Exercise: Among the entries, find the lines with the string "start" and report them.

(Stored items from a collection)
- - - -

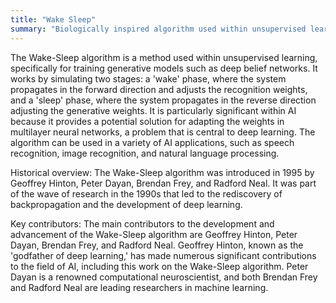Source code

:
 ```yaml
---
title: "Wake Sleep"
summary: "Biologically inspired algorithm used within unsupervised learning to train deep belief networks."
---
```


The Wake-Sleep algorithm is a method used within unsupervised learning, specifically for training generative models such as deep belief networks. It works by simulating two stages: a 'wake' phase, where the system propagates in the forward direction and adjusts the recognition weights, and a 'sleep' phase, where the system propagates in the reverse direction adjusting the generative weights. It is particularly significant within AI because it provides a potential solution for adapting the weights in multilayer neural networks, a problem that is central to deep learning. The algorithm can be used in a variety of AI applications, such as speech recognition, image recognition, and natural language processing.

Historical overview: The Wake-Sleep algorithm was introduced in 1995 by Geoffrey Hinton, Peter Dayan, Brendan Frey, and Radford Neal. It was part of the wave of research in the 1990s that led to the rediscovery of backpropagation and the development of deep learning.

Key contributors: The main contributors to the development and advancement of the Wake-Sleep algorithm are Geoffrey Hinton, Peter Dayan, Brendan Frey, and Radford Neal. Geoffrey Hinton, known as the 'godfather of deep learning,' has made numerous significant contributions to the field of AI, including this work on the Wake-Sleep algorithm. Peter Dayan is a renowned computational neuroscientist, and both Brendan Frey and Radford Neal are leading researchers in machine learning.
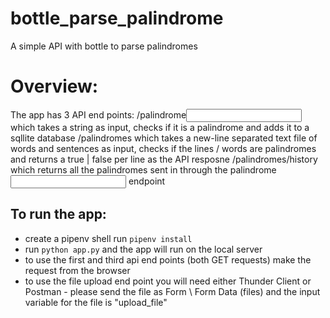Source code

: 
# bottle_parse_palindrome
A simple API with bottle to parse palindromes

# Overview:

The app has 3 API end points:
/palindrome<input> which takes a string as input, checks if it is a palindrome and adds it to a sqllite database
/palindromes which takes a new-line separated text file of words and sentences as input, checks if the lines / words are palindromes and returns a true | false per line as the API resposne
/palindromes/history which returns all the palindromes sent in through the palindrome<input> endpoint

## To run the app:
* create a pipenv shell run ```pipenv install```
* run ```python app.py``` and the app will run on the local server
* to use the first and third api end points (both GET requests) make the request from the browser
* to use the file upload end point you will need either Thunder Client or Postman - please send the file as Form \ Form Data (files) and the input variable for the file is "upload_file"
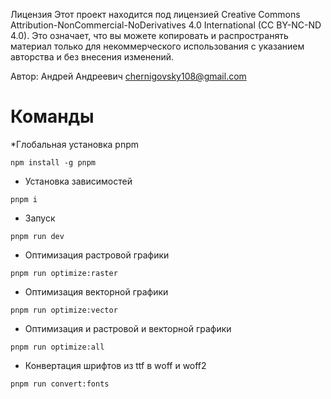 Лицензия
Этот проект находится под лицензией Creative Commons Attribution-NonCommercial-NoDerivatives 4.0 International (CC BY-NC-ND 4.0). Это означает, что вы можете копировать и распространять материал только для некоммерческого использования с указанием авторства и без внесения изменений.

Автор: Андрей Андреевич chernigovsky108@gmail.com

# Команды 

*Глобальная установка pnpm

```
npm install -g pnpm
```

* Установка зависимостей 

```
pnpm i
```

* Запуск 

```
pnpm run dev
```

* Оптимизация растровой графики

```
pnpm run optimize:raster
```

* Оптимизация векторной графики

```
pnpm run optimize:vector
```
* Оптимизация и растровой и векторной графики

```
pnpm run optimize:all
```

* Конвертация шрифтов из ttf в woff и woff2

```
pnpm run convert:fonts
```
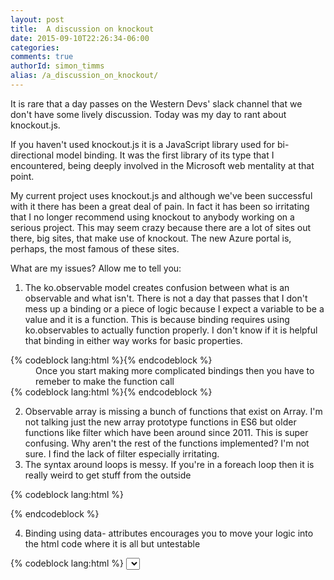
 ```yaml
---
layout: post
title:  A discussion on knockout
date: 2015-09-10T22:26:34-06:00
categories:
comments: true
authorId: simon_timms
alias: /a_discussion_on_knockout/
---
```


It is rare that a day passes on the Western Devs' slack channel that we don't have some lively discussion. Today was my day to rant about knockout.js. 

If you haven't used knockout.js it is a JavaScript library used for bi-directional model binding. It was the first library of its type that I encountered, being deeply involved in the Microsoft web mentality at that point. 

My current project uses knockout.js and although we've been successful with it there has been a great deal of pain. In fact it has been so irritating that I no longer recommend using knockout to anybody working on a serious project. This may seem crazy because there are a lot of sites out there, big sites, that make use of knockout. The new Azure portal is, perhaps, the most famous of these sites.

What are my issues? Allow me to tell you: 

<ol>
	<li> The ko.observable model creates confusion between what is an observable and what isn't. There is not a day that passes that I don't mess up a binding or a piece of logic because I expect a variable to be a value and it is a function. This is because binding requires using ko.observables to actually function properly. I don't know if it is helpful that binding in either way works for basic properties.
	</li>
</ol>
{% codeblock lang:html %}
<span data-bind="someproperty"/>
​
<span data-bind="someproperty()"/>
{% endcodeblock %}

<div style="margin-left: 40px">
Once you start making more complicated bindings then you have to remeber to make the function call
</div>
{% codeblock lang:html %}
<span data-bind="someproperty() + 1"/>
​{% endcodeblock %}

<ol start="2">
<li>Observable array is missing a bunch of functions that exist on Array. I'm not talking just the new array prototype functions in ES6 but older functions like filter which have been around since 2011. This is super confusing. Why aren't the rest of the functions implemented? I'm not sure. I find the lack of filter especially irritating.</li> 

<li>The syntax around loops is messy. If you're in a foreach loop then it is really weird to get stuff from the outside</li>
</ol>

{% codeblock lang:html %}
<tbody data-bind="foreach: somecollection">
	<tr>
		<td data-bind="text: rowvalue"/>
		<td data-bind="text: $parents[0].valueFromOuterModel"/>
	</tr>
</tbody>	
​{% endcodeblock %}


<ol start="4">
<li>Binding using data- attributes encourages you to move your logic into the html code where it is all but untestable 
</li>
</ol>
{% codeblock lang:html %}
<select class="form-control" data-bind="value: item.State, 
		attr:{'name': 'StateDropdown' + rowSuffix }, 
		foreach: $parents[1].states().filter(function(item){ return item.Value() == $parents[0].State() || $parents[1].rows().map(function(row){return row.State();}).indexOf(item.Value()) < 0;}) ">
{% endcodeblock %}

<div style="margin-left: 40px">
<a href="http://www.westerndevs.com/bios/dave_white/">Dave White</a> called me to the carpet for this complaint. "Why aren't you doing your filtering in the model?" he asked. Quite right, I should be doing it in the model and I, indeed, refactored the code later to do that. The point was that because you're doing the bindings in the html it is easy to fall into the lazy trap of just leaving it. Maybe knockout shouldn't support expressions in the data-bindings. 
</div>
<ol start="5">
<li>
	<p>Knockout supports creating components but these are rendered at a non-deterministic time. This means that if you want to do something after the component has rendered you're pretty much left guessing. You can't do it right after you call the model bind because that is defered and as there is no componentHasMounted equivilent to hook into you can't do it there. If you wanted to, say, add an autocomplete to a dynamically added text box then when would you call that code? </p>
	<p>

I honestly don't know. I've tried just setting a timeout and I've also tried hooking into mutation observers. The first is hacky and the second has limited browser support. 
</p>
<p>
<b>Update:</b> Dave and I poked about a bit and there might be a solution in using synchronous components, I'll experiment and update some more. 
</p>
</li>
</ol>
<a href="http://www.westerndevs.com/bios/amir_barylko/">Amir</a> asked what I would use instead. <a href="http://facebook.github.io/react/">React</a>. Maybe <a href="http://aurelia.io/">Aurelia</a>, although I haven't explored it enough yet. 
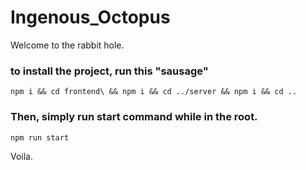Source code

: # Ingenous_Octopus

Welcome to the rabbit hole. 

### to install the project, run this "sausage"

```
npm i && cd frontend\ && npm i && cd ../server && npm i && cd ..
```

### Then, simply run start command while in the root.

```
npm run start
```

Voila.



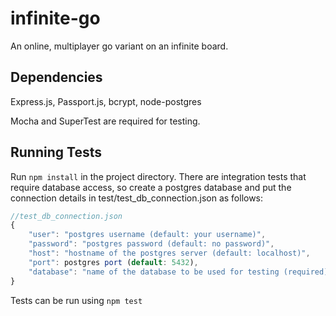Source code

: # infinite-go
An online, multiplayer go variant on an infinite board.

## Dependencies
Express.js, Passport.js, bcrypt, node-postgres

Mocha and SuperTest are required for testing.

## Running Tests
Run `npm install` in the project directory.
There are integration tests that require database access, so create a postgres
database and put the connection details in test/test_db_connection.json as
follows:

```javascript
//test_db_connection.json
{
    "user": "postgres username (default: your username)",
    "password": "postgres password (default: no password)",
    "host": "hostname of the postgres server (default: localhost)",
    "port": postgres port (default: 5432),
    "database": "name of the database to be used for testing (required)"
}
```
Tests can be run using `npm test`
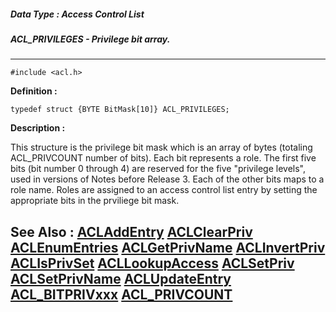 ##### Data Type : Access Control List
##### ACL_PRIVILEGES - Privilege bit array.
---
```
#include <acl.h>
```

**Definition :**
```
typedef struct {BYTE BitMask[10]} ACL_PRIVILEGES;
```

**Description :**

This structure is the privilege bit mask which is an array of bytes (totaling ACL_PRIVCOUNT number of bits).  Each bit represents a role.  The first five bits (bit number 0 through 4) are reserved for the five &quot;privilege levels&quot;, used in versions of Notes before Release 3.  Each of the other bits maps to a role name.  Roles are assigned to an access control list entry by setting the appropriate bits in the prviliege bit mask.


**See Also :**
[ACLAddEntry](/domino-c-api-docs/reference/Func/ACLAddEntry)
[ACLClearPriv](/domino-c-api-docs/reference/Func/ACLClearPriv)
[ACLEnumEntries](/domino-c-api-docs/reference/Func/ACLEnumEntries)
[ACLGetPrivName](/domino-c-api-docs/reference/Func/ACLGetPrivName)
[ACLInvertPriv](/domino-c-api-docs/reference/Func/ACLInvertPriv)
[ACLIsPrivSet](/domino-c-api-docs/reference/Func/ACLIsPrivSet)
[ACLLookupAccess](/domino-c-api-docs/reference/Func/ACLLookupAccess)
[ACLSetPriv](/domino-c-api-docs/reference/Func/ACLSetPriv)
[ACLSetPrivName](/domino-c-api-docs/reference/Func/ACLSetPrivName)
[ACLUpdateEntry](/domino-c-api-docs/reference/Func/ACLUpdateEntry)
[ACL_BITPRIVxxx](/domino-c-api-docs/reference/Symb/ACL_BITPRIVxxx)
[ACL_PRIVCOUNT](/domino-c-api-docs/reference/Symb/ACL_PRIVCOUNT)
---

- - - -

Written solution:
Once you start making more complicated bindings then you have to remeber to make the function call
<ol start="2">
<ol start="4">
<ol start="5">
### Then, simply run start command while in the root.
npm run start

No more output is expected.